Recall from The Second Derivatives Test for Functions of Two Variables page that if $z = f(x, y)$ is a two variable real-valued function whose partial derivatives are continuous on some disk $\mathcal D$ centered at $(a, b)$ and if we define $D(a, b) = \frac{\partial^2}{\partial x^2} f(a, b) \frac{\partial^2}{\partial y^2} f(a, b) - \left [ \frac{\partial^2}{\partial y \partial x} f(a, b) \right ]^2$ then:

• If $D(a, b) > 0$ and $\frac{\partial^2}{\partial x^2} f(a, b) > 0$ then $f$ attains a local minimum at $(a, b)$.
• If $D(a, b) > 0$ and $\frac{\partial^2}{\partial x^2} f(a, b) < 0$ then $f$ attains a local maximum at $(a, b)$.
• If $D(a, b) < 0$ then $f$ attains a saddle point at $(a, b)$.
• If $D(a, b) = 0$ then this test is inconclusive.

We will see that this second derivatives test can be extended for a function $f$ of more than two variables. Let's now derive a general version of the second derivatives test for a real-valued function $z = f(\mathbf{x})$ of $n$ variables (where $\mathbf{x} = (x_1, x_2, ..., x_n)$). It is important to first review the Definite, Semi-Definite and Indefinite Matrices and Hessian Matrices pages first.

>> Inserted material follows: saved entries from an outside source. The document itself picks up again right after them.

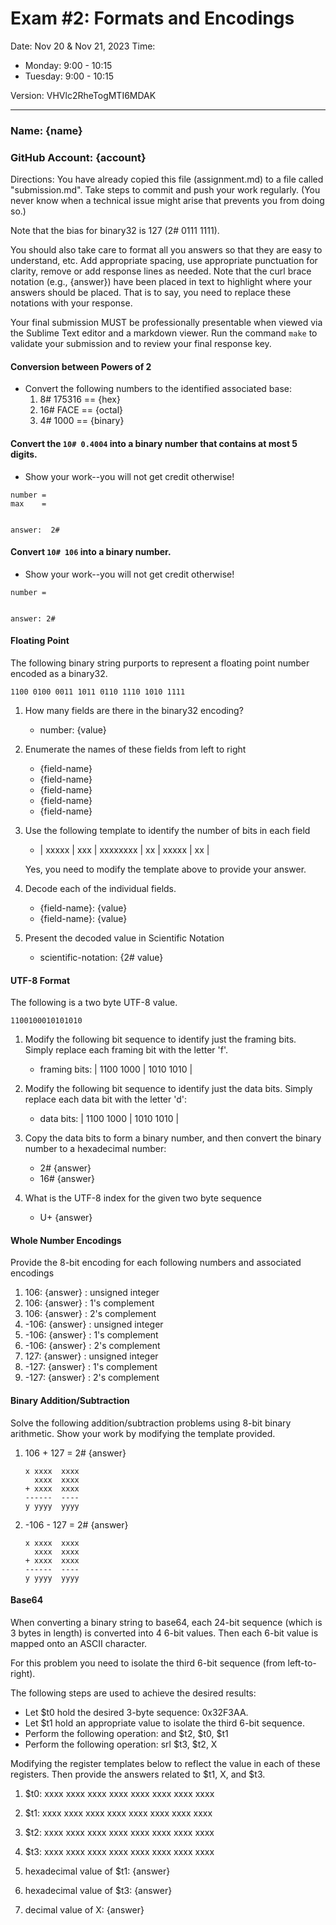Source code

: # Exam #2: Formats and Encodings
Date: Nov 20 & Nov 21, 2023
Time:
  - Monday: 9:00 - 10:15
  - Tuesday: 9:00 - 10:15

Version: VHVlc2RheTogMTI6MDAK

---
### Name: {name}
### GitHub Account: {account}

Directions:
You have already copied this file (assignment.md) to a file called "submission.md".  Take steps to commit and push your work regularly. (You never know when a technical issue might arise that prevents you from doing so.)

Note that the bias for binary32 is 127 (2# 0111 1111).

You should also take care to format all you answers so that they are easy to understand, etc.  Add appropriate spacing, use appropriate punctuation for clarity, remove or add response lines as needed. Note that the curl brace notation (e.g., {answer}) have been placed in text to highlight where your answers should be placed. That is to say, you need to replace these notations with your response.

Your final submission MUST be professionally presentable when viewed via the Sublime Text editor and a markdown viewer. Run the command `make` to validate your submission and to review your final response key.  


#### Conversion between Powers of 2

  - Convert the following numbers to the identified associated base: 
    1. 8# 175316 == {hex}                                 <!-- response -->
    1. 16# FACE  == {octal}                               <!-- response -->
    1. 4# 1000   == {binary}                              <!-- response -->


#### Convert the `10# 0.4004` into a binary number that contains at most 5 digits. 
  - Show your work--you will not get credit otherwise!

  ```response
  number =  
  max    =  


  answer:  2#  
  ```

#### Convert  `10# 106` into a binary number. 
  - Show your work--you will not get credit otherwise!

  ```response
  number =  


  answer: 2# 
  ```

#### Floating Point
The following binary string purports to represent a floating point number encoded as a binary32.

  ```text
  1100 0100 0011 1011 0110 1110 1010 1111 
  ```

  1. How many fields are there in the binary32 encoding?
     * number: {value}                                  <!-- response -->

  1. Enumerate the names of these fields from left to right
     * {field-name}                                     <!-- response -->
     * {field-name}                                     <!-- response -->
     * {field-name}                                     <!-- response -->
     * {field-name}                                     <!-- response -->
     * {field-name}                                     <!-- response -->

  1. Use the following template to identify the number of bits in each field 
     * | xxxxx | xxx | xxxxxxxx | xx | xxxxx | xx |   <!-- response -->

     Yes, you need to modify the template above to provide your answer.


  1. Decode each of the individual fields.
     * {field-name}: {value}                           <!-- response -->
     * {field-name}: {value}                           <!-- response -->


  1. Present the decoded value in Scientific Notation
     * scientific-notation: {2# value}                <!-- response -->



#### UTF-8 Format
The following is a two byte UTF-8 value.  
   ```
   1100100010101010
   ```

  1. Modify the following bit sequence to identify just the framing bits. Simply replace each framing bit with the letter 'f'.
     - framing bits: | 1100 1000 | 1010 1010 |          <!-- response -->

  1. Modify the following bit sequence to identify just the data bits. Simply replace each data bit with the letter 'd':
     - data bits:    | 1100 1000 | 1010 1010 |          <!-- response -->


  1. Copy the data bits to form a binary number, and then convert the binary number to a hexadecimal number:
     - 2# {answer}                                      <!-- response -->
     - 16# {answer}                                     <!-- response -->

  1. What is the UTF-8 index for the given two byte sequence
     - U+ {answer}                                      <!-- response -->

  
#### Whole Number Encodings
Provide the 8-bit encoding for each following numbers and associated encodings

  1.  106: {answer}  : unsigned integer                  <!-- response -->
  1.  106: {answer}  : 1's complement                    <!-- response -->
  1.  106: {answer}  : 2's complement                    <!-- response -->
  1. -106: {answer}  : unsigned integer                  <!-- response -->
  1. -106: {answer}  : 1's complement                    <!-- response -->
  1. -106: {answer}  : 2's complement                    <!-- response -->
  1.  127: {answer}  : unsigned integer                  <!-- response -->
  1. -127: {answer}  : 1's complement                    <!-- response -->
  1. -127: {answer}  : 2's complement                    <!-- response -->   


#### Binary Addition/Subtraction
Solve the following addition/subtraction problems using 8-bit binary arithmetic. Show your work by modifying the template provided.

  1. 106 + 127 = 2# {answer}                           <!-- response --> 
     ```response
     x xxxx  xxxx 
       xxxx  xxxx 
     + xxxx  xxxx 
     ------  ---- 
     y yyyy  yyyy 
     ```
  
  1. -106 - 127 = 2# {answer}                           <!-- response --> 
     ```response
     x xxxx  xxxx 
       xxxx  xxxx 
     + xxxx  xxxx 
     ------  ---- 
     y yyyy  yyyy 
     ```

#### Base64
When converting a binary string to base64, each 24-bit sequence (which is 3 bytes in length) is converted into 4 6-bit values.  Then each 6-bit value is mapped onto an ASCII character.

For this problem you need to isolate the third 6-bit sequence (from left-to-right).  

The following steps are used to achieve the desired results:

  * Let $t0 hold the desired 3-byte sequence: 0x32F3AA.
  * Let $t1 hold an appropriate value to isolate the third 6-bit sequence.
  * Perform the following operation:  and $t2, $t0, $t1
  * Perform the following operation:  srl $t3, $t2, X

Modifying the register templates below to reflect the value in each of these registers.
Then provide the answers related to $t1, X, and $t3.

  1. $t0: xxxx xxxx xxxx xxxx xxxx xxxx xxxx xxxx       <!-- response -->
  1. $t1: xxxx xxxx xxxx xxxx xxxx xxxx xxxx xxxx       <!-- response -->
  1. $t2: xxxx xxxx xxxx xxxx xxxx xxxx xxxx xxxx       <!-- response -->
  1. $t3: xxxx xxxx xxxx xxxx xxxx xxxx xxxx xxxx       <!-- response -->

  1. hexadecimal value of $t1: {answer}                 <!-- response -->
  1. hexadecimal value of $t3: {answer}                 <!-- response -->
  1. decimal value of X: {answer}                       <!-- response -->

 Theorem 1 (Second Derivatives Test for Functions of Several Variables): Let $z = f(\mathbf{x}) = f(x_1, x_2, ..., x_n)$ be an $n$ variable real-valued function, and let $\mathbf{a} = (a_1, a_2, ..., a_n)$ be a critical point of $f$. Let $\mathcal H ( \mathbf{x} ) = \begin{bmatrix} f_{11} (\mathbf{x}) & f_{12} (\mathbf{x}) & \cdots & f_{1n} (\mathbf{x})\\ f_{21} (\mathbf{x}) & f_{22} (\mathbf{x}) & \cdots & f_{2n} (\mathbf{x})\\ \vdots & \vdots & \ddots & \vdots \\ f_{n1} (\mathbf{x}) & f_{n2} (\mathbf{x}) & \cdots & f_{nn} (\mathbf{x}) \end{bmatrix}$ be the Hessian Matrix of $f$. Suppose that all second partial derivatives of $f$ are continuous around some neighbourhood of $\mathbf{a}$. Then: a) If $\mathcal H ( \mathbf{a} )$ is positive definite, then $f$ attains a local minimum value at $\mathbf{a}$. b) If $\mathcal H ( \mathbf{a} )$ is negative definite, then $f$ attains a local maximum value at $\mathbf{a}$. c) If $\mathcal H ( \mathbf{a} )$ is indefinite, then $f$ attains a saddle point at $\mathbf{a}$. d) If $\mathcal H ( \mathbf{a} )$ is not positive definite, not negative definite, and not indefinite, then this test is inconclusive.

Note that the second derivatives test for functions of two variables is included in Theorem 1 above as the case when $n = 2$, since if $z = f(x, y)$ is a two variable function with continuous second partial derivatives in some neighbourhood of the critical point $(a, b) \in D(f)$ then the Hessian Matrix of $f$ at $(a, b)$ is $\mathcal H (a, b) = \begin{bmatrix} \frac{\partial^2}{\partial x^2} f(a, b) & \frac{\partial ^2}{\partial y \partial x} f(a, b)\\ \frac{\partial ^2}{\partial x \partial y} f(a, b) & \frac{\partial ^2}{\partial y^2} f(a, b) \end{bmatrix}$. We see that since the second partial derivatives of $f$ are continuous in some neighbourhood of $(a, b)$, then $H(a, b)$ is positive definite if both $\begin{vmatrix} \frac{\partial^2}{\partial x^2} f(a, b) & \frac{\partial ^2}{\partial y \partial x} f(a, b)\\ \frac{\partial ^2}{\partial x \partial y} f(a, b) & \frac{\partial ^2}{\partial y^2} f(a, b) \end{vmatrix} = \frac{\partial^2}{\partial x^2} f(a, b) \frac{\partial^2}{\partial y^2} f(a, b) - \left [ \frac{\partial^2}{\partial y \partial x} f(a, b) \right ]^2 > 0$ and $\frac{\partial^2}{\partial x^2} > 0$ and hence $f$ attains a local minimum. The other conclusions of the second derivatives test for a two variable function are left for the reader to verify.